People have been arguing about whether government should fund the arts for a long, long time. Some consider it to be an important part of redistribution of wealth, pumping money into people capable of creating works of art but incapable of doing it in a manner that would support themselves and their vocational choice. Others consider it to be immoral and counter-productive: government doesn’t get money from thin air, it comes from tax-payers. And why should people who have no interest in arts in general or in a particular kind of arts finance people who are incapable of making themselves interesting enough to be supported voluntarily? In addition to using tax money in a way that doesn’t necessarily benefits tax-payers, such practice leads to the appearance of people who feed off the grants without providing anything in return.
Is It Effective?
But leaving moral viewpoint aside, let’s ask ourselves: is government funding for the arts even effective in any way?
Let’s look at two different approaches to the problem. European countries traditionally do a lot of income redistribution, and they don’t leave out arts as well, pumping astounding sums of money into various grants every year, regulating their activity and supporting artists. The practice of governmental funding exists in the United States as well, but at a much smaller scale. However, the USA compensates for it the usual way – by means of private enterprise. Charitable tax deduction, while not funding the arts directly, provides great incentives for businesses and individuals to support non-profit organizations – the ones dealing with the arts included.
Also, let’s not forget about another, age-old way of supporting arts: by voting for what is really good with your dollar. Yes, most of arts funding in the USA comes from private sectors: in the form of bought tickets and donations. And the amounts received this way are much higher than what European countries give their artists by means of taking tax money and giving it directly to the artists.
Is It Stable?
Another catch of government funding for the arts is that it is extremely precarious thing to base your arts career on. Practice shows that in times of economic crises arts spending becomes one of the first things government tries to save on.

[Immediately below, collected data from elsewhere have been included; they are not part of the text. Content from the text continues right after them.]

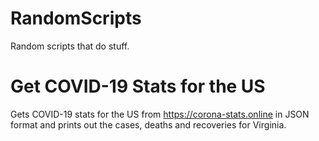# RandomScripts

Random scripts that do stuff.

# Get COVID-19 Stats for the US

Gets COVID-19 stats for the US from https://corona-stats.online in JSON
format and prints out the cases, deaths and recoveries for Virginia.

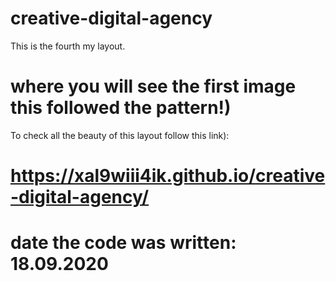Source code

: # creative-digital-agency

This is the fourth my layout.
# where you will see the first image this followed the pattern!)

To check all the beauty of this layout follow this link):

# https://xal9wiii4ik.github.io/creative-digital-agency/

# date the code was written: 18.09.2020
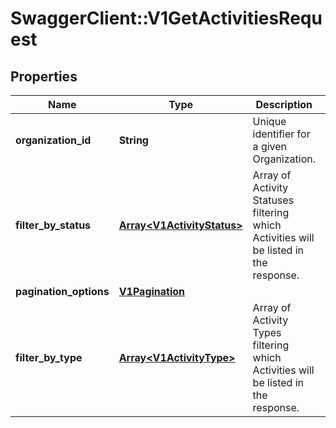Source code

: # SwaggerClient::V1GetActivitiesRequest

## Properties
Name | Type | Description | Notes
------------ | ------------- | ------------- | -------------
**organization_id** | **String** | Unique identifier for a given Organization. | 
**filter_by_status** | [**Array&lt;V1ActivityStatus&gt;**](V1ActivityStatus.md) | Array of Activity Statuses filtering which Activities will be listed in the response. | [optional] 
**pagination_options** | [**V1Pagination**](V1Pagination.md) |  | [optional] 
**filter_by_type** | [**Array&lt;V1ActivityType&gt;**](V1ActivityType.md) | Array of Activity Types filtering which Activities will be listed in the response. | [optional] 

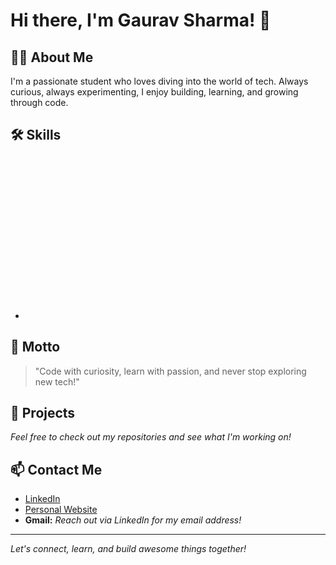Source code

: # Hi there, I'm Gaurav Sharma! 👋

## 👨‍🎓 About Me
I'm a passionate student who loves diving into the world of tech. Always curious, always experimenting, I enjoy building, learning, and growing through code.

## 🛠️ Skills
<!--C-->
- <svg width="256" height="256" viewBox="0 0 256 256" fill="none" xmlns="http://www.w3.org/2000/svg">
<rect width="256" height="256" rx="60" fill="#394AAB"/>
<path d="M134.001 33C169.144 33 199.828 52.0863 216.262 80.4561L216.102 80.183L174.753 103.991C166.607 90.1977 151.672 80.8892 134.54 80.6975L134.001 80.6945C107.875 80.6945 86.6945 101.874 86.6945 127.999C86.6945 136.543 88.9723 144.552 92.9335 151.469C101.088 165.704 116.416 175.306 134.001 175.306C151.693 175.306 167.109 165.582 175.222 151.195L175.025 151.54L216.311 175.458C200.057 203.588 169.794 222.615 135.059 222.994L134.001 223C98.746 223 67.9753 203.796 51.582 175.276C43.5791 161.353 39 145.212 39 127.999C39 75.5334 81.5323 33 134.001 33Z" fill="white"/>
</svg>

## 🌟 Motto
> "Code with curiosity, learn with passion, and never stop exploring new tech!"

## 🚀 Projects
*Feel free to check out my repositories and see what I'm working on!*

## 📫 Contact Me
- [LinkedIn](#) <!-- Add your LinkedIn URL here -->
- [Personal Website](#) <!-- Add your personal website URL here -->
- **Gmail:** *Reach out via LinkedIn for my email address!*

---

*Let's connect, learn, and build awesome things together!*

As a result, people, organizations and entire industries which are not used to funding for themselves face very grim prospects: aside from the government, nobody is really interested in them.
So what are the main characteristics of governmental funding for the arts?
- It doesn’t actually help artists progress – what is the worth of art if nobody wants to support it voluntarily?
- It may disappear at any moment, once the country faces economic problems.
- It is simply less effective in generating financial support than private sector.
Recent economic recession hit European arts especially hard, because they are mostly supported by the government, while American non-profit organizations mostly managed to survive it quite well. The reason is simple – when you redistribute income by force, people are much less eager to do charity on their own.